Led Scrum Meetings as a Scrum Master
Provided technical direction to make sure we’re delivering what our customers need
Resolved blockers that originated both within the team and/or externally
Presented outputs and status to customers
Partnered with team members who might be struggling proactively
I leave teams better than when I first found them 🤝
I don’t just do my job, I energize and enrich the team because I genuinely believe that people are at the heart of innovation. I bring my best, I’m intentional about being present and helping people as soon as they ask, I’m honest about the mistakes I’ve made so others don’t repeat them, and I energize the office culture with fun and energy.
Many of our newer employees were being tripped up by my Corporation’s security restrictions for IT, which blocked many of the steps they are asked to do to get onboarded onto their projects. So I took initiative to document my onboarding & technical notes on a team wiki. Since then, the entire team has pitched in and it has went from a 1 page wiki to a 12 page wiki, now used and updated by several teams across the corporation.

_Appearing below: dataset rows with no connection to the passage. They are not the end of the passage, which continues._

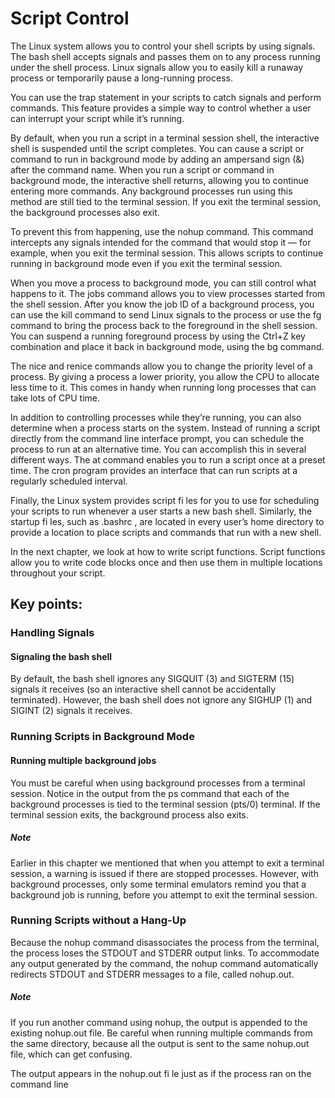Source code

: # Script Control
The Linux system allows you to control your shell scripts by using signals. The bash shell accepts signals and passes them on to any process running under the shell process. Linux signals allow you to easily kill a runaway process or temporarily pause a long-running process.

You can use the trap statement in your scripts to catch signals and perform commands. This feature provides a simple way to control whether a user can interrupt your script while it’s running.

By default, when you run a script in a terminal session shell, the interactive shell is suspended until the script completes. You can cause a script or command to run in background mode by adding an ampersand sign (&) after the command name. When you run a script or command in background mode, the interactive shell returns, allowing you to continue entering more commands. Any background processes run using this method are still tied to the terminal session. If you exit the terminal session, the background processes also exit.

To prevent this from happening, use the nohup command. This command intercepts any signals intended for the command that would stop it — for example, when you exit the terminal session. This allows scripts to continue running in background mode even if you exit the terminal session.

When you move a process to background mode, you can still control what happens to it. The jobs command allows you to view processes started from the shell session. After you know the job ID of a background process, you can use the kill command to send Linux signals to the process or use the fg command to bring the process back to the foreground in the shell session. You can suspend a running foreground process by using the Ctrl+Z key combination and place it back in background mode, using the bg command.

The nice and renice commands allow you to change the priority level of a process. By giving a process a lower priority, you allow the CPU to allocate less time to it. This comes in handy when running long processes that can take lots of CPU time.

In addition to controlling processes while they’re running, you can also determine when a process starts on the system. Instead of running a script directly from the command line interface prompt, you can schedule the process to run at an alternative time. You can accomplish this in several different ways. The at command enables you to run a script once at a preset time. The cron program provides an interface that can run scripts at a regularly scheduled interval.

Finally, the Linux system provides script fi les for you to use for scheduling your scripts to run whenever a user starts a new bash shell. Similarly, the startup fi les, such as .bashrc , are located in every user’s home directory to provide a location to place scripts and commands that run with a new shell.

In the next chapter, we look at how to write script functions. Script functions allow you to write code blocks once and then use them in multiple locations throughout your script.

## Key points:

### Handling Signals

#### Signaling the bash shell
By default, the bash shell ignores any SIGQUIT (3) and SIGTERM (15) signals it receives (so an interactive shell cannot be accidentally terminated). However, the bash shell does not ignore any SIGHUP (1) and SIGINT (2) signals it receives.

### Running Scripts in Background Mode

#### Running multiple background jobs
You must be careful when using background processes from a terminal session. Notice in the output from the ps command that each of the background processes is tied to the terminal session (pts/0) terminal. If the terminal session exits, the background process also exits.

##### Note
Earlier in this chapter we mentioned that when you attempt to exit a terminal session, a warning is issued if there are stopped processes. However, with background processes, only some terminal emulators remind you that a background job is running, before you attempt to exit the terminal session.

### Running Scripts without a Hang-Up
Because the nohup command disassociates the process from the terminal, the process loses the STDOUT and STDERR output links. To accommodate any output generated by the command, the nohup command automatically redirects STDOUT and STDERR messages to a file, called nohup.out.

##### Note
If you run another command using nohup, the output is appended to the existing nohup.out file. Be careful when running multiple commands from the same directory, because all the output is sent to the same nohup.out file, which can get confusing.

The output appears in the nohup.out fi le just as if the process ran on the command line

During the pandemic, there was a lot of consternation about the direction and unity of our team. Even though I was an engineer, I independently began thinking of ways the team could be re-aligned so that everyone has a clear business and technical objective, thus providing redundancy should one of those areas become volatile. I proposed my plan to our leadership team and it is now the new organization scheme for the group.
Also during the pandemic it became clear that people were losing touch with each other and started feeling more isolated. In response, I created an after hours mailing list where I’d host virtual events and outdoor in person gatherings, to try to keep the team together. This helped built a new office culture where our remote members feel more included even before the pandemic and our in-person members feel more unified, even as we enter a more hybrid schedule.